:: Data provided ::
=====

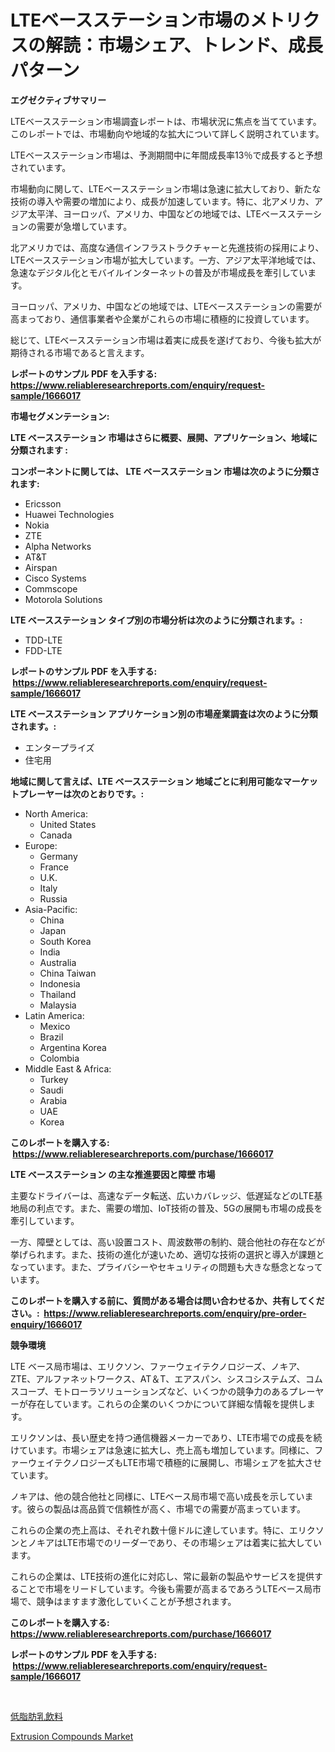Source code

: <p><h1>LTEベースステーション市場のメトリクスの解読：市場シェア、トレンド、成長パターン</h1></p><p><strong>エグゼクティブサマリー</strong></p>
<p><p>LTEベースステーション市場調査レポートは、市場状況に焦点を当てています。このレポートでは、市場動向や地域的な拡大について詳しく説明されています。</p><p>LTEベースステーション市場は、予測期間中に年間成長率13％で成長すると予想されています。</p><p>市場動向に関して、LTEベースステーション市場は急速に拡大しており、新たな技術の導入や需要の増加により、成長が加速しています。特に、北アメリカ、アジア太平洋、ヨーロッパ、アメリカ、中国などの地域では、LTEベースステーションの需要が急増しています。</p><p>北アメリカでは、高度な通信インフラストラクチャーと先進技術の採用により、LTEベースステーション市場が拡大しています。一方、アジア太平洋地域では、急速なデジタル化とモバイルインターネットの普及が市場成長を牽引しています。</p><p>ヨーロッパ、アメリカ、中国などの地域では、LTEベースステーションの需要が高まっており、通信事業者や企業がこれらの市場に積極的に投資しています。</p><p>総じて、LTEベースステーション市場は着実に成長を遂げており、今後も拡大が期待される市場であると言えます。</p></p>
<p><strong>レポートのサンプル PDF を入手する: <a href="https://www.reliableresearchreports.com/enquiry/request-sample/1666017">https://www.reliableresearchreports.com/enquiry/request-sample/1666017</a></strong></p>
<p><strong>市場セグメンテーション:</strong></p>
<p><strong> LTE ベースステーション 市場はさらに概要、展開、アプリケーション、地域に分類されます :</strong></p>
<p><strong>コンポーネントに関しては、 LTE ベースステーション 市場は次のように分類されます: &nbsp;</strong></p>
<p><ul><li>Ericsson</li><li>Huawei Technologies</li><li>Nokia</li><li>ZTE</li><li>Alpha Networks</li><li>AT&T</li><li>Airspan</li><li>Cisco Systems</li><li>Commscope</li><li>Motorola Solutions</li></ul></p>
<p><strong> LTE ベースステーション タイプ別の市場分析は次のように分類されます。:</strong></p>
<p><ul><li>TDD-LTE</li><li>FDD-LTE</li></ul></p>
<p><strong>レポートのサンプル PDF を入手する: &nbsp;<a href="https://www.reliableresearchreports.com/enquiry/request-sample/1666017">https://www.reliableresearchreports.com/enquiry/request-sample/1666017</a></strong></p>
<p><strong> LTE ベースステーション アプリケーション別の市場産業調査は次のように分類されます。:</strong></p>
<p><ul><li>エンタープライズ</li><li>住宅用</li></ul></p>
<p><strong>地域に関して言えば、LTE ベースステーション 地域ごとに利用可能なマーケットプレーヤーは次のとおりです。:</strong></p>
<p><ul>
    <li>
        North America:
        <ul>
            <li>United States</li>
            <li>Canada</li>
        </ul>
    </li>
    <li>
        Europe:
        <ul>
            <li>Germany</li>
            <li>France</li>
            <li>U.K.</li>
            <li>Italy</li>
            <li>Russia</li>
        </ul>
    </li>
    <li>
        Asia-Pacific:
        <ul>
            <li>China</li>
            <li>Japan</li>
            <li>South Korea</li>
            <li>India</li>
            <li>Australia</li>
            <li>China Taiwan</li>
            <li>Indonesia</li>
            <li>Thailand</li>
            <li>Malaysia</li>
        </ul>
    </li>
    <li>
        Latin America:
        <ul>
            <li>Mexico</li>
            <li>Brazil</li>
            <li>Argentina Korea</li>
            <li>Colombia</li>
        </ul>
    </li>
    <li>
        Middle East & Africa:
        <ul>
            <li>Turkey</li>
            <li>Saudi</li>
            <li>Arabia</li>
            <li>UAE</li>
            <li>Korea</li>
        </ul>
    </li>
    </ul></p>
<p><strong>このレポートを購入する: &nbsp;<a href="https://www.reliableresearchreports.com/purchase/1666017">https://www.reliableresearchreports.com/purchase/1666017</a></strong></p>
<p><strong>LTE ベースステーション の主な推進要因と障壁 市場</strong></p>
<p><p>主要なドライバーは、高速なデータ転送、広いカバレッジ、低遅延などのLTE基地局の利点です。また、需要の増加、IoT技術の普及、5Gの展開も市場の成長を牽引しています。</p><p>一方、障壁としては、高い設置コスト、周波数帯の制約、競合他社の存在などが挙げられます。また、技術の進化が速いため、適切な技術の選択と導入が課題となっています。また、プライバシーやセキュリティの問題も大きな懸念となっています。</p></p>
<p><strong>このレポートを購入する前に、質問がある場合は問い合わせるか、共有してください。:&nbsp; <a href="https://www.reliableresearchreports.com/enquiry/pre-order-enquiry/1666017">https://www.reliableresearchreports.com/enquiry/pre-order-enquiry/1666017</a></strong></p>
<p><strong>競争環境</strong></p>
<p><p>LTE ベース局市場は、エリクソン、ファーウェイテクノロジーズ、ノキア、ZTE、アルファネットワークス、AT＆T、エアスパン、シスコシステムズ、コムスコープ、モトローラソリューションズなど、いくつかの競争力のあるプレーヤーが存在しています。これらの企業のいくつかについて詳細な情報を提供します。</p><p>エリクソンは、長い歴史を持つ通信機器メーカーであり、LTE市場での成長を続けています。市場シェアは急速に拡大し、売上高も増加しています。同様に、ファーウェイテクノロジーズもLTE市場で積極的に展開し、市場シェアを拡大させています。</p><p>ノキアは、他の競合他社と同様に、LTEベース局市場で高い成長を示しています。彼らの製品は高品質で信頼性が高く、市場での需要が高まっています。</p><p>これらの企業の売上高は、それぞれ数十億ドルに達しています。特に、エリクソンとノキアはLTE市場でのリーダーであり、その市場シェアは着実に拡大しています。</p><p>これらの企業は、LTE技術の進化に対応し、常に最新の製品やサービスを提供することで市場をリードしています。今後も需要が高まるであろうLTEベース局市場で、競争はますます激化していくことが予想されます。</p></p>
<p><strong>このレポートを購入する: &nbsp; <a href="https://www.reliableresearchreports.com/purchase/1666017">https://www.reliableresearchreports.com/purchase/1666017</a></strong></p>
<p><strong>レポートのサンプル PDF を入手する: &nbsp;<a href="https://www.reliableresearchreports.com/enquiry/request-sample/1666017">https://www.reliableresearchreports.com/enquiry/request-sample/1666017</a></strong><strong></strong></p>
<p>&nbsp;</p>
<p><p><a href="https://github.com/SarahFahey88/Market-Research-Report-List-1/blob/main/447989115067.md">低脂肪乳飲料</a></p><p><a href="https://pretty-mail-caf.notion.site/Extrusion-Compounds-Market-Research-Report-The-Key-To-Successful-Business-Strategy-Forecasted-for-P-f49d5e402d644d25b8791505ddfe4a0b">Extrusion Compounds Market</a></p></p>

=====

Write the full listing out again with every line unchanged, but include no pictures.

Source code

: <p><h1>LTEベースステーション市場のメトリクスの解読：市場シェア、トレンド、成長パターン</h1></p><p><strong>エグゼクティブサマリー</strong></p>
<p><p>LTEベースステーション市場調査レポートは、市場状況に焦点を当てています。このレポートでは、市場動向や地域的な拡大について詳しく説明されています。</p><p>LTEベースステーション市場は、予測期間中に年間成長率13％で成長すると予想されています。</p><p>市場動向に関して、LTEベースステーション市場は急速に拡大しており、新たな技術の導入や需要の増加により、成長が加速しています。特に、北アメリカ、アジア太平洋、ヨーロッパ、アメリカ、中国などの地域では、LTEベースステーションの需要が急増しています。</p><p>北アメリカでは、高度な通信インフラストラクチャーと先進技術の採用により、LTEベースステーション市場が拡大しています。一方、アジア太平洋地域では、急速なデジタル化とモバイルインターネットの普及が市場成長を牽引しています。</p><p>ヨーロッパ、アメリカ、中国などの地域では、LTEベースステーションの需要が高まっており、通信事業者や企業がこれらの市場に積極的に投資しています。</p><p>総じて、LTEベースステーション市場は着実に成長を遂げており、今後も拡大が期待される市場であると言えます。</p></p>
<p><strong>レポートのサンプル PDF を入手する: <a href="https://www.reliableresearchreports.com/enquiry/request-sample/1666017">https://www.reliableresearchreports.com/enquiry/request-sample/1666017</a></strong></p>
<p><strong>市場セグメンテーション:</strong></p>
<p><strong> LTE ベースステーション 市場はさらに概要、展開、アプリケーション、地域に分類されます :</strong></p>
<p><strong>コンポーネントに関しては、 LTE ベースステーション 市場は次のように分類されます: &nbsp;</strong></p>
<p><ul><li>Ericsson</li><li>Huawei Technologies</li><li>Nokia</li><li>ZTE</li><li>Alpha Networks</li><li>AT&T</li><li>Airspan</li><li>Cisco Systems</li><li>Commscope</li><li>Motorola Solutions</li></ul></p>
<p><strong> LTE ベースステーション タイプ別の市場分析は次のように分類されます。:</strong></p>
<p><ul><li>TDD-LTE</li><li>FDD-LTE</li></ul></p>
<p><strong>レポートのサンプル PDF を入手する: &nbsp;<a href="https://www.reliableresearchreports.com/enquiry/request-sample/1666017">https://www.reliableresearchreports.com/enquiry/request-sample/1666017</a></strong></p>
<p><strong> LTE ベースステーション アプリケーション別の市場産業調査は次のように分類されます。:</strong></p>
<p><ul><li>エンタープライズ</li><li>住宅用</li></ul></p>
<p><strong>地域に関して言えば、LTE ベースステーション 地域ごとに利用可能なマーケットプレーヤーは次のとおりです。:</strong></p>
<p><ul>
    <li>
        North America:
        <ul>
            <li>United States</li>
            <li>Canada</li>
        </ul>
    </li>
    <li>
        Europe:
        <ul>
            <li>Germany</li>
            <li>France</li>
            <li>U.K.</li>
            <li>Italy</li>
            <li>Russia</li>
        </ul>
    </li>
    <li>
        Asia-Pacific:
        <ul>
            <li>China</li>
            <li>Japan</li>
            <li>South Korea</li>
            <li>India</li>
            <li>Australia</li>
            <li>China Taiwan</li>
            <li>Indonesia</li>
            <li>Thailand</li>
            <li>Malaysia</li>
        </ul>
    </li>
    <li>
        Latin America:
        <ul>
            <li>Mexico</li>
            <li>Brazil</li>
            <li>Argentina Korea</li>
            <li>Colombia</li>
        </ul>
    </li>
    <li>
        Middle East & Africa:
        <ul>
            <li>Turkey</li>
            <li>Saudi</li>
            <li>Arabia</li>
            <li>UAE</li>
            <li>Korea</li>
        </ul>
    </li>
    </ul></p>
<p><strong>このレポートを購入する: &nbsp;<a href="https://www.reliableresearchreports.com/purchase/1666017">https://www.reliableresearchreports.com/purchase/1666017</a></strong></p>
<p><strong>LTE ベースステーション の主な推進要因と障壁 市場</strong></p>
<p><p>主要なドライバーは、高速なデータ転送、広いカバレッジ、低遅延などのLTE基地局の利点です。また、需要の増加、IoT技術の普及、5Gの展開も市場の成長を牽引しています。</p><p>一方、障壁としては、高い設置コスト、周波数帯の制約、競合他社の存在などが挙げられます。また、技術の進化が速いため、適切な技術の選択と導入が課題となっています。また、プライバシーやセキュリティの問題も大きな懸念となっています。</p></p>
<p><strong>このレポートを購入する前に、質問がある場合は問い合わせるか、共有してください。:&nbsp; <a href="https://www.reliableresearchreports.com/enquiry/pre-order-enquiry/1666017">https://www.reliableresearchreports.com/enquiry/pre-order-enquiry/1666017</a></strong></p>
<p><strong>競争環境</strong></p>
<p><p>LTE ベース局市場は、エリクソン、ファーウェイテクノロジーズ、ノキア、ZTE、アルファネットワークス、AT＆T、エアスパン、シスコシステムズ、コムスコープ、モトローラソリューションズなど、いくつかの競争力のあるプレーヤーが存在しています。これらの企業のいくつかについて詳細な情報を提供します。</p><p>エリクソンは、長い歴史を持つ通信機器メーカーであり、LTE市場での成長を続けています。市場シェアは急速に拡大し、売上高も増加しています。同様に、ファーウェイテクノロジーズもLTE市場で積極的に展開し、市場シェアを拡大させています。</p><p>ノキアは、他の競合他社と同様に、LTEベース局市場で高い成長を示しています。彼らの製品は高品質で信頼性が高く、市場での需要が高まっています。</p><p>これらの企業の売上高は、それぞれ数十億ドルに達しています。特に、エリクソンとノキアはLTE市場でのリーダーであり、その市場シェアは着実に拡大しています。</p><p>これらの企業は、LTE技術の進化に対応し、常に最新の製品やサービスを提供することで市場をリードしています。今後も需要が高まるであろうLTEベース局市場で、競争はますます激化していくことが予想されます。</p></p>
<p><strong>このレポートを購入する: &nbsp; <a href="https://www.reliableresearchreports.com/purchase/1666017">https://www.reliableresearchreports.com/purchase/1666017</a></strong></p>
<p><strong>レポートのサンプル PDF を入手する: &nbsp;<a href="https://www.reliableresearchreports.com/enquiry/request-sample/1666017">https://www.reliableresearchreports.com/enquiry/request-sample/1666017</a></strong><strong></strong></p>
<p>&nbsp;</p>
<p><p><a href="https://github.com/SarahFahey88/Market-Research-Report-List-1/blob/main/447989115067.md">低脂肪乳飲料</a></p><p><a href="https://pretty-mail-caf.notion.site/Extrusion-Compounds-Market-Research-Report-The-Key-To-Successful-Business-Strategy-Forecasted-for-P-f49d5e402d644d25b8791505ddfe4a0b">Extrusion Compounds Market</a></p></p>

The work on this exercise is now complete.